**WHAT IS BEING ASKED**
Copy all entries exactly.

━━━ SUPPLIED RECORDS ━━━

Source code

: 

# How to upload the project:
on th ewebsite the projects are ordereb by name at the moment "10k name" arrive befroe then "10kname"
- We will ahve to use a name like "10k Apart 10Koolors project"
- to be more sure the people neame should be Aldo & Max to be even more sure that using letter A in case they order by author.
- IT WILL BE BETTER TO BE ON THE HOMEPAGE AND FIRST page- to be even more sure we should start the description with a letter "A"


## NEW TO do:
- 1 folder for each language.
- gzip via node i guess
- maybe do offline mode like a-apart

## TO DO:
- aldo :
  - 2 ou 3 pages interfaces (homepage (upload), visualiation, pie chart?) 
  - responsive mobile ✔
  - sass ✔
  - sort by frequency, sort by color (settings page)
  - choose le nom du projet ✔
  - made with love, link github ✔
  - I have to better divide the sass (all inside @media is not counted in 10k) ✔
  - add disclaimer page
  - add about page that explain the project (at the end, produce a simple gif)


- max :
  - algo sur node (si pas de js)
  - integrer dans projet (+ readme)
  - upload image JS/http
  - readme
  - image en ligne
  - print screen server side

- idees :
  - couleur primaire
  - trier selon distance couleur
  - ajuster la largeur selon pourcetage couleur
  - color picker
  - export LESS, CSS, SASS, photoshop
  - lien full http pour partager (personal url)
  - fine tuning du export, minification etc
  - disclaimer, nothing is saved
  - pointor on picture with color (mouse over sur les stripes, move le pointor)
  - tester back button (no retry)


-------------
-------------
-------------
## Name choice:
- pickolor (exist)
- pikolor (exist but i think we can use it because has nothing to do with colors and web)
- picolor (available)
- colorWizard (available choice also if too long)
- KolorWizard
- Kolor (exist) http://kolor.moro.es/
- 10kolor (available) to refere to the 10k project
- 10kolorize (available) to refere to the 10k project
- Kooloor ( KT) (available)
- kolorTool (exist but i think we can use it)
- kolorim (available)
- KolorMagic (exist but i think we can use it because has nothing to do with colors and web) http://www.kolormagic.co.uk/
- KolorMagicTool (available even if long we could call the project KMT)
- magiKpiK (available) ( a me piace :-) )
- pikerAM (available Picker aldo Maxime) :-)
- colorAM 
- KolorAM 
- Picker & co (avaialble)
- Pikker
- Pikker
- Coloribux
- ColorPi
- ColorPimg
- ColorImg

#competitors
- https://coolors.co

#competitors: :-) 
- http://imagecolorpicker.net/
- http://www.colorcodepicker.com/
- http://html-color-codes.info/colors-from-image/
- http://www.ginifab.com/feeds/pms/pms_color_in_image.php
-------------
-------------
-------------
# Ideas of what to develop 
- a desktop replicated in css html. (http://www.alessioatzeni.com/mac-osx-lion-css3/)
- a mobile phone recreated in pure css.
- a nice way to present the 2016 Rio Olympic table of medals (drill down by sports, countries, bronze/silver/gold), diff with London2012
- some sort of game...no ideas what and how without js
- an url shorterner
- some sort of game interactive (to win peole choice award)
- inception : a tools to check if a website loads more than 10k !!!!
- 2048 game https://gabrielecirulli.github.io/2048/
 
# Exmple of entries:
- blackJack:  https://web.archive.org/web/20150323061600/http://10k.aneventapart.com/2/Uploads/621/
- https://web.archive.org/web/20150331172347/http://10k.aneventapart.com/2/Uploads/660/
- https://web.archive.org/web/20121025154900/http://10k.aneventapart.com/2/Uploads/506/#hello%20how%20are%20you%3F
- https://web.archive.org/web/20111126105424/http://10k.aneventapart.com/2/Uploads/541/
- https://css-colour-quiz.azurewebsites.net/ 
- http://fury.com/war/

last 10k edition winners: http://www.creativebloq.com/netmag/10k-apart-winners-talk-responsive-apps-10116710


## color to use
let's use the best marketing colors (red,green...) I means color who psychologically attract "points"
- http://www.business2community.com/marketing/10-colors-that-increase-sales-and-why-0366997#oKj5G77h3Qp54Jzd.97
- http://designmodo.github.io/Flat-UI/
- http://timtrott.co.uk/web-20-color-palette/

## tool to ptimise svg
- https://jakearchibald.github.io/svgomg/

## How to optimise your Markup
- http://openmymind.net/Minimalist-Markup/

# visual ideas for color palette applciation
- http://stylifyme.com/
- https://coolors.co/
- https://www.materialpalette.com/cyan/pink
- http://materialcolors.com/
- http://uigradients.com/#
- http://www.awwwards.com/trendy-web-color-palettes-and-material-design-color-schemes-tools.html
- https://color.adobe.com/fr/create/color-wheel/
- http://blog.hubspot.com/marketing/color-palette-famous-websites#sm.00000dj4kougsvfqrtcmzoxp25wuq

━━━

**PROBLEM SOLUTION**
Source code

: 

# How to upload the project:
on th ewebsite the projects are ordereb by name at the moment "10k name" arrive befroe then "10kname"
- We will ahve to use a name like "10k Apart 10Koolors project"
- to be more sure the people neame should be Aldo & Max to be even more sure that using letter A in case they order by author.
- IT WILL BE BETTER TO BE ON THE HOMEPAGE AND FIRST page- to be even more sure we should start the description with a letter "A"


## NEW TO do:
- 1 folder for each language.
- gzip via node i guess
- maybe do offline mode like a-apart

## TO DO:
- aldo :
  - 2 ou 3 pages interfaces (homepage (upload), visualiation, pie chart?) 
  - responsive mobile ✔
  - sass ✔
  - sort by frequency, sort by color (settings page)
  - choose le nom du projet ✔
  - made with love, link github ✔
  - I have to better divide the sass (all inside @media is not counted in 10k) ✔
  - add disclaimer page
  - add about page that explain the project (at the end, produce a simple gif)


- max :
  - algo sur node (si pas de js)
  - integrer dans projet (+ readme)
  - upload image JS/http
  - readme
  - image en ligne
  - print screen server side

- idees :
  - couleur primaire
  - trier selon distance couleur
  - ajuster la largeur selon pourcetage couleur
  - color picker
  - export LESS, CSS, SASS, photoshop
  - lien full http pour partager (personal url)
  - fine tuning du export, minification etc
  - disclaimer, nothing is saved
  - pointor on picture with color (mouse over sur les stripes, move le pointor)
  - tester back button (no retry)


-------------
-------------
-------------
## Name choice:
- pickolor (exist)
- pikolor (exist but i think we can use it because has nothing to do with colors and web)
- picolor (available)
- colorWizard (available choice also if too long)
- KolorWizard
- Kolor (exist) http://kolor.moro.es/
- 10kolor (available) to refere to the 10k project
- 10kolorize (available) to refere to the 10k project
- Kooloor ( KT) (available)
- kolorTool (exist but i think we can use it)
- kolorim (available)
- KolorMagic (exist but i think we can use it because has nothing to do with colors and web) http://www.kolormagic.co.uk/
- KolorMagicTool (available even if long we could call the project KMT)
- magiKpiK (available) ( a me piace :-) )
- pikerAM (available Picker aldo Maxime) :-)
- colorAM 
- KolorAM 
- Picker & co (avaialble)
- Pikker
- Pikker
- Coloribux
- ColorPi
- ColorPimg
- ColorImg

#competitors
- https://coolors.co

#competitors: :-) 
- http://imagecolorpicker.net/
- http://www.colorcodepicker.com/
- http://html-color-codes.info/colors-from-image/
- http://www.ginifab.com/feeds/pms/pms_color_in_image.php
-------------
-------------
-------------
# Ideas of what to develop 
- a desktop replicated in css html. (http://www.alessioatzeni.com/mac-osx-lion-css3/)
- a mobile phone recreated in pure css.
- a nice way to present the 2016 Rio Olympic table of medals (drill down by sports, countries, bronze/silver/gold), diff with London2012
- some sort of game...no ideas what and how without js
- an url shorterner
- some sort of game interactive (to win peole choice award)
- inception : a tools to check if a website loads more than 10k !!!!
- 2048 game https://gabrielecirulli.github.io/2048/
 
# Exmple of entries:
- blackJack:  https://web.archive.org/web/20150323061600/http://10k.aneventapart.com/2/Uploads/621/
- https://web.archive.org/web/20150331172347/http://10k.aneventapart.com/2/Uploads/660/
- https://web.archive.org/web/20121025154900/http://10k.aneventapart.com/2/Uploads/506/#hello%20how%20are%20you%3F
- https://web.archive.org/web/20111126105424/http://10k.aneventapart.com/2/Uploads/541/
- https://css-colour-quiz.azurewebsites.net/ 
- http://fury.com/war/

last 10k edition winners: http://www.creativebloq.com/netmag/10k-apart-winners-talk-responsive-apps-10116710


## color to use
let's use the best marketing colors (red,green...) I means color who psychologically attract "points"
- http://www.business2community.com/marketing/10-colors-that-increase-sales-and-why-0366997#oKj5G77h3Qp54Jzd.97
- http://designmodo.github.io/Flat-UI/
- http://timtrott.co.uk/web-20-color-palette/

## tool to ptimise svg
- https://jakearchibald.github.io/svgomg/

## How to optimise your Markup
- http://openmymind.net/Minimalist-Markup/

# visual ideas for color palette applciation
- http://stylifyme.com/
- https://coolors.co/
- https://www.materialpalette.com/cyan/pink
- http://materialcolors.com/
- http://uigradients.com/#
- http://www.awwwards.com/trendy-web-color-palettes-and-material-design-color-schemes-tools.html
- https://color.adobe.com/fr/create/color-wheel/
- http://blog.hubspot.com/marketing/color-palette-famous-websites#sm.00000dj4kougsvfqrtcmzoxp25wuq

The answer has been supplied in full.